- **Data items**:
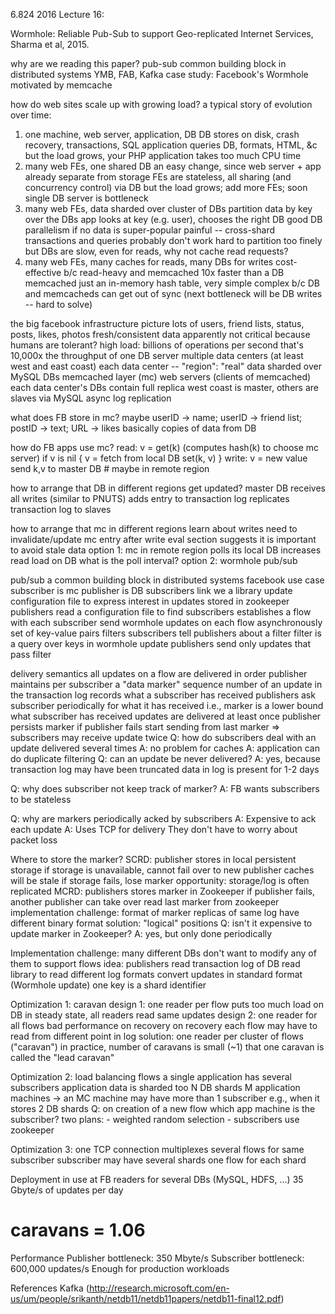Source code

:6.824 2016 Lecture 16: 

Wormhole: Reliable Pub-Sub to support Geo-replicated Internet Services, Sharma
et al, 2015.

why are we reading this paper?
  pub-sub common building block in distributed systems
    YMB, FAB, Kafka
  case study: Facebook's Wormhole
    motivated by memcache

how do web sites scale up with growing load?
  a typical story of evolution over time:
  1. one machine, web server, application, DB
     DB stores on disk, crash recovery, transactions, SQL
     application queries DB, formats, HTML, &c
     but the load grows, your PHP application takes too much CPU time
  2. many web FEs, one shared DB
     an easy change, since web server + app already separate from storage
     FEs are stateless, all sharing (and concurrency control) via DB
     but the load grows; add more FEs; soon single DB server is bottleneck
  3. many web FEs, data sharded over cluster of DBs
     partition data by key over the DBs
       app looks at key (e.g. user), chooses the right DB
     good DB parallelism if no data is super-popular
     painful -- cross-shard transactions and queries probably don't work
       hard to partition too finely
     but DBs are slow, even for reads, why not cache read requests?
  4. many web FEs, many caches for reads, many DBs for writes
     cost-effective b/c read-heavy and memcached 10x faster than a DB
       memcached just an in-memory hash table, very simple
     complex b/c DB and memcacheds can get out of sync
     (next bottleneck will be DB writes -- hard to solve)

the big facebook infrastructure picture
  lots of users, friend lists, status, posts, likes, photos
    fresh/consistent data apparently not critical
    because humans are tolerant?
  high load: billions of operations per second
    that's 10,000x the throughput of one DB server
  multiple data centers (at least west and east coast)
  each data center -- "region":
    "real" data sharded over MySQL DBs
    memcached layer (mc)
    web servers (clients of memcached)
  each data center's DBs contain full replica
  west coast is master, others are slaves via MySQL async log replication

what does FB store in mc?
  maybe userID -> name; userID -> friend list; postID -> text; URL -> likes
  basically copies of data from DB

how do FB apps use mc?
  read:
    v = get(k) (computes hash(k) to choose mc server)
    if v is nil {
      v = fetch from local DB
      set(k, v)
    }
  write:
    v = new value
    send k,v to master DB  # maybe in remote region

how to arrange that DB in different regions get updated?
  master DB receives all writes (similar to PNUTS)
  adds entry to transaction log
  replicates transaction log to slaves

how to arrange that mc in different regions learn about writes
  need to invalidate/update mc entry after write
    eval section suggests it is important to avoid stale data
  option 1: mc in remote region polls its local DB
     increases read load on DB
     what is the poll interval?
  option 2: wormhole pub/sub

pub/sub
  a common building block in distributed systems
  facebook use case
    subscriber is mc
    publisher is DB
  subscribers link we a library
    update configuration file to express interest in updates
    stored in zookeeper
  publishers read a configuration file to find subscribers
    establishes a flow with each subscriber
    send wormhole updates on each flow asynchronously
      set of key-value pairs
  filters
    subscribers tell publishers about a filter
    filter is a query over keys in wormhole update
    publishers send only updates that pass filter

delivery semantics
  all updates on a flow are delivered in order
  publisher maintains per subscriber a "data marker"
    sequence number of an update in the transaction log
    records what a subscriber has received
  publishers ask subscriber periodically for what it has received
    i.e., marker is a lower bound what subscriber has received
  updates are delivered at least once
    publisher persists marker
    if publisher fails start sending from last marker
    => subscribers may receive update twice
  Q: how do subscribers deal with an update delivered several times
    A: no problem for caches
    A: application can do duplicate filtering
  Q: can an update be never delivered?
    A: yes, because transaction log may have been truncated
       data in log is present for 1-2 days
       
Q: why does subscriber not keep track of marker?
   A: FB wants subscribers to be stateless

Q: why are markers periodically acked by subscribers
   A: Expensive to ack each update
   A: Uses TCP for delivery
     They don't have to worry about packet loss

Where to store the marker?
  SCRD: publisher stores in local persistent storage
    if storage is unavailable, cannot fail over to new publisher
       caches will be stale
    if storage fails, lose marker
    opportunity:  storage/log is often replicated
  MCRD: publishers stores marker in Zookeeper
    if publisher fails, another publisher can take over
    read last marker from zookeeper
    implementation challenge: format of marker
      replicas of same log have different binary format
      solution: "logical" positions
  Q: isn't it expensive to update marker in Zookeeper?
    A: yes, but only done periodically

Implementation challenge: many different DBs
  don't want to modify any of them to support flows
  idea: publishers read transaction log of DB
    read library to read different log formats
    convert updates in standard format (Wormhole update)
    one key is a shard identifier

Optimization 1: caravan
  design 1: one reader per flow
    puts too much load on DB
    in steady state, all readers read same updates
  design 2: one reader for all flows
    bad performance on recovery
    on recovery each flow may have to read from different point in log
  solution: one reader per cluster of flows ("caravan")
    in practice, number of caravans is small (~1)
    that one caravan is called the "lead caravan"
    
Optimization 2: load balancing flows
  a single application has several subscribers
    application data is sharded too
    N DB shards
    M application machines
    -> an MC machine may have more than 1 subscriber
       e.g., when it stores 2 DB shards
    Q: on creation of a new flow which app machine is the subscriber? 
  two plans:
    - weighted random selection
    - subscribers use zookeeper

Optimization 3: one TCP connection
  multiplexes several flows for same subscriber
  subscriber may have several shards
  one flow for each shard

Deployment
  in use at FB
  readers for several DBs (MySQL, HDFS, ...)
  35 Gbyte/s of updates per day
  # caravans = 1.06    

Performance
  Publisher bottleneck: 350 Mbyte/s
  Subscriber bottleneck: 600,000 updates/s
  Enough for production workloads

References
  Kafka (http://research.microsoft.com/en-us/um/people/srikanth/netdb11/netdb11papers/netdb11-final12.pdf)
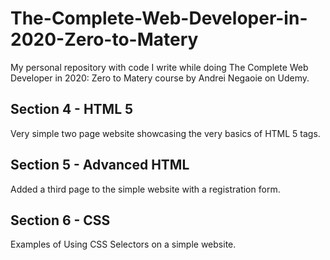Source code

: # The-Complete-Web-Developer-in-2020-Zero-to-Matery
My personal repository with code I write while doing The Complete Web Developer in 2020: Zero to Matery course by Andrei Negaoie on Udemy.

## Section 4 - HTML 5
Very simple two page website showcasing the very basics of HTML 5 tags.

## Section 5 - Advanced HTML
Added a third page to the simple website with a registration form.

## Section 6 - CSS
Examples of Using CSS Selectors on a simple website.
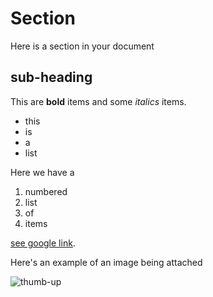 # Section

Here is a section in your document



## sub-heading



This are **bold** items and some *italics* items.

* this
* is
* a
* list



Here we have a

1. numbered
2. list
3. of
4. items

[see google link](google.com).



Here's an example of an image being attached

![thumb-up](C:\Users\rojas\Desktop\thumb-up.png)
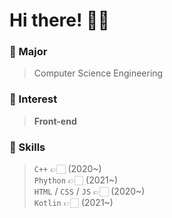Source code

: # Hi there! 👋🏻

### 🚀 Major
> Computer Science Engineering

### 🌱 Interest
> **Front-end**

### 💫 Skills
> `C++`                 👉🏻 (2020~) <br>
> `Phython`           👉🏻 (2021~) <br>
> `HTML` / `CSS` / `JS`   👉🏻 (2020~) <br>
> `Kotlin`            👉🏻 (2021~)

- **Exercise goal**:
Among the lines above, find those with the word "different". Copy them.

- **Solved problem**:
how to arrange that DB in different regions get updated?
how to arrange that mc in different regions learn about writes
      replicas of same log have different binary format
Implementation challenge: many different DBs
    read library to read different log formats
    on recovery each flow may have to read from different point in log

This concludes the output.